How should Universities manage Intellectual Property by 2020?
The UK's government department for innovation, universities and skills (DIUS) is working on developing a framework for higher education in the UK for the next ten to fifteen years to strive towards maintaining a world class education system in 2020. One of the big questions in the DIUS consultation is around intellectual property (IP). In fact the precise questions is “How should Universities manage IP by 2020, for their own benefit and for the wider economy”?
One hypothesis that underpins some of our work is that we need more outwardly facing academic communities, embodied perhaps by 'public intellectuals' who regularly engage with businesses, policy issues, current affairs, global challenges, or with experts in other disciplines. A couple of stories fresh in my mind from events in the last couple of weeks come to mind that I think are relevant.

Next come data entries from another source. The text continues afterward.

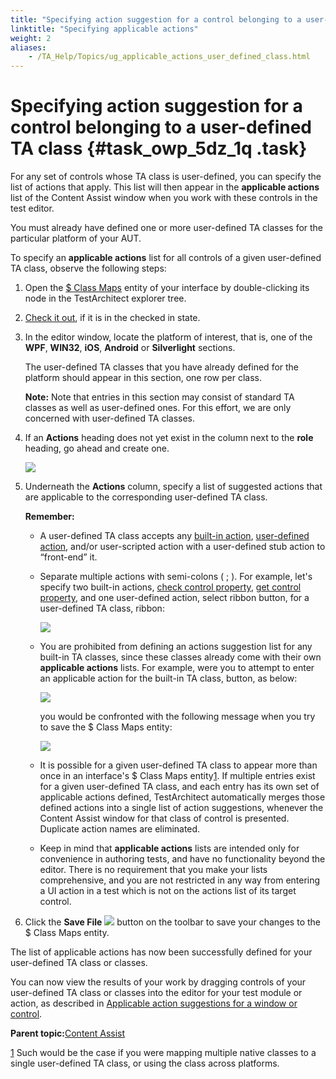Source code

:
 ```yaml
--- 
title: "Specifying action suggestion for a control belonging to a user-defined TA class"
linktitle: "Specifying applicable actions"
weight: 2
aliases: 
    - /TA_Help/Topics/ug_applicable_actions_user_defined_class.html
---
```

# Specifying action suggestion for a control belonging to a user-defined TA class {#task_owp_5dz_1q .task}

For any set of controls whose TA class is user-defined, you can specify the list of actions that apply. This list will then appear in the **applicable actions** list of the Content Assist window when you work with these controls in the test editor.

You must already have defined one or more user-defined TA classes for the particular platform of your AUT.

To specify an **applicable actions** list for all controls of a given user-defined TA class, observe the following steps:

1.  Open the [$ Class Maps](Interface_def_Viewer_class_mapping.html) entity of your interface by double-clicking its node in the TestArchitect explorer tree.

2.  [Check it out](Project_items_checkout.html), if it is in the checked in state.

3.  In the editor window, locate the platform of interest, that is, one of the **WPF**, **WIN32**, **iOS**, **Android** or **Silverlight** sections.

    The user-defined TA classes that you have already defined for the platform should appear in this section, one row per class.

    **Note:** Note that entries in this section may consist of standard TA classes as well as user-defined ones. For this effort, we are only concerned with user-defined TA classes.

4.  If an **Actions** heading does not yet exist in the column next to the **role** heading, go ahead and create one.

    ![](../Images/action_user_defined_class_Actions_column.png)

5.  Underneath the **Actions** column, specify a list of suggested actions that are applicable to the corresponding user-defined TA class.

    **Remember:**

    -   A user-defined TA class accepts any [built-in action](../../TA_Automation/Topics/bia_Built_in_actions.html), [user-defined action](../../reuse/reuse.High_level_actions.html), and/or user-scripted action with a user-defined stub action to “front-end” it.
    -   Separate multiple actions with semi-colons \( ; \). For example, let's specify two built-in actions, [check control property](../../TA_Automation/Topics/bia_check_control_property.html), [get control property](../../TA_Automation/Topics/bia_get_control_property.html), and one user-defined action, select ribbon button, for a user-defined TA class, ribbon:

        ![](../Images/action_user_defined_class_defined_actions.png)

    -   You are prohibited from defining an actions suggestion list for any built-in TA classes, since these classes already come with their own **applicable actions** lists. For example, were you to attempt to enter an applicable action for the built-in TA class, button, as below:

        ![](../Images/action_user_defined_class.png)

        you would be confronted with the following message when you try to save the $ Class Maps entity:

        ![](../Images/action_user_defined_class_error_message.png)

    -   It is possible for a given user-defined TA class to appear more than once in an interface's $ Class Maps entity[1](#fntarg_1). If multiple entries exist for a given user-defined TA class, and each entry has its own set of applicable actions defined, TestArchitect automatically merges those defined actions into a single list of action suggestions, whenever the Content Assist window for that class of control is presented. Duplicate action names are eliminated.
    -   Keep in mind that **applicable actions** lists are intended only for convenience in authoring tests, and have no functionality beyond the editor. There is no requirement that you make your lists comprehensive, and you are not restricted in any way from entering a UI action in a test which is not on the actions list of its target control.
6.  Click the **Save File** ![](../Images/btn.TAC_toolbar.SaveFile.png) button on the toolbar to save your changes to the $ Class Maps entity.


The list of applicable actions has now been successfully defined for your user-defined TA class or classes.

You can now view the results of your work by dragging controls of your user-defined TA class or classes into the editor for your test module or action, as described in [Applicable action suggestions for a window or control](ug_applicable_actions.html).

**Parent topic:**[Content Assist](../../TA_Help/Topics/ug_content_assist.html)

[1](#fnsrc_1) Such would be the case if you were mapping multiple native classes to a single user-defined TA class, or using the class across platforms.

- CERN carefully considered patenting the World Wide Web when it was created but its inventor Tim Berners Lee had to push hard to keep it free and open. Would the web have had the impact it has on our society and economy had they patented it? Almost certainly not.
- LEGO Mindstorms was hacked within a week of being available on the market, clrealy infringing LEGOs copyright. They had to decide to sue or support. They decided on the latter and, to cut a long story short, it led to Mindstorms being the most successful product range ever. So much so that LEGO now has shifted its perception of itself as a manufacturer of toys as a facilitator of fan-based networks.
Neither of these examples come from Universities, but what can we take from them to answer the DIUS question? Will universities shift their own perception of themselves as Lego did? How can we learn the lessons of the challenge faced by CERN in the late 1980's when Tim Berners Lee created the web? Interested, as always, in any views.